Tetapi lebih baik lagi kalau kita tidak merisaukan ke-‘mulia’-an ini. Artinya ?
Urusan mulia atau tidak mulia adalah persepsi yang datangnya dari luar diri.
Jadi, mau disebut orang mulia atau orang jahat. Maka, orang mulia tidak akan
goyah oleh pujian. Kenapa bisa begini ? Karena
orang mulia sudah melatih dirinya untuk menghilangkan kesombongan diri.
Sebab mental sombong ini bisa menutup hati untuk menerima kebaikan. Apapun
kebaikan kalau dinilai oleh orang yang sombong pasti diturunkan nilai
kebaikannya.
Kalau
kita ingin mendapatkan kemuliaan, satu lagi proses yang harus dilalui. Kita
harus mau berubah. Apapun promosi dan bujukan yang baik menurut Anda, tidak
mesti baik juga menurut orang lain. Lantas, proses kedua ini juga masih
bersangkutan dengan hati. Tekad dan kemauan untuk berubah layaknya jalan bagi
setiap tujuan. Kalau jalan sudah tidak disediakan, bagaimana mungkin tujuan
bias tercapai. Konsep yang lebih ampuh lagi apabila kita senantiasa bermohon
kekuatan pada-Nya. Dengan hidayah dan petunjuk-Nya, insya Allah kemauan kita
makin kuat untuk meraih kemuliaan.
Berikutnya adalah proses
untuk memilih dan menentukan. Kita mau dalam golongan mulia atau tersesat,
tergantung bagaimana kita membaca ukurannya. Kalau ukuran kemuliaan hanya dunia
atau finansial belaka, maka mereka membaca kemuliaan dengan ukuran itu juga.
Lain halnya apabila kita membaca kemuliaan dengan harga ‘hakiki’ kemuliaan.
Kemuliaan tidak berhenti seumur manusia di dunia saja. Bagi orang yang beriman,
kemuliaan ‘hakiki’ apabila Tuhan juga memuliakan kita kelak di surga-Nya. Jadi,
jangan luput untuk membaca semua perintah dan larangan-Nya. Laksanakan semua
perintah dan jauhi semua larangan-Nya.
Proses selanjutnya cukup
terjal untuk ‘pendakian’ puncak kemuliaan. Dalam kehidupan ini kebaikan dan
keburukan saling bersama. Bahkan kebaikan dan kejahatan saling berlomba
mempengaruhi kehidupan manusia. Kalau kita sudah membaca dan tahu pada jalan
menuju kemuliaan, tetaplah teguh pada keyakinan ini.

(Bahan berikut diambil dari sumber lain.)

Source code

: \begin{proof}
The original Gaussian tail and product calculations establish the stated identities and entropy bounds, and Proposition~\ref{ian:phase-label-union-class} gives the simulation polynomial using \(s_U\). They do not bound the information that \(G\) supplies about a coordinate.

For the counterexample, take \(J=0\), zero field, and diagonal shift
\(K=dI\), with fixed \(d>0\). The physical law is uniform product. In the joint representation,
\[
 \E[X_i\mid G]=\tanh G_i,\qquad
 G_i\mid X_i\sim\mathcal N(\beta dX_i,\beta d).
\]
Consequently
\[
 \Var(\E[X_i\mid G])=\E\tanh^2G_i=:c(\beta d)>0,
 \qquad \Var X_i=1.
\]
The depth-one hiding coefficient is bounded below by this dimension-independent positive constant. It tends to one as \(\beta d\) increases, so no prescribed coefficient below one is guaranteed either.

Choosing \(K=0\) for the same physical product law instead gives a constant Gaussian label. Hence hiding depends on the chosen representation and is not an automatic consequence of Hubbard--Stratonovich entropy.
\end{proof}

Jangan goyah oleh aneka
pengaruh yang menyesatkan. Baik pengaruh yang secara nyata datang, maupun
pengaruh yang secara samar mengelabui jalan menuju kemuliaan. Ingat, pengaruh
itu bisa datang dari luar komunitas kita. Bahkan tidak jarang pengaruh yang
datangnya dari dalam diri dan komunitas kita sendiri.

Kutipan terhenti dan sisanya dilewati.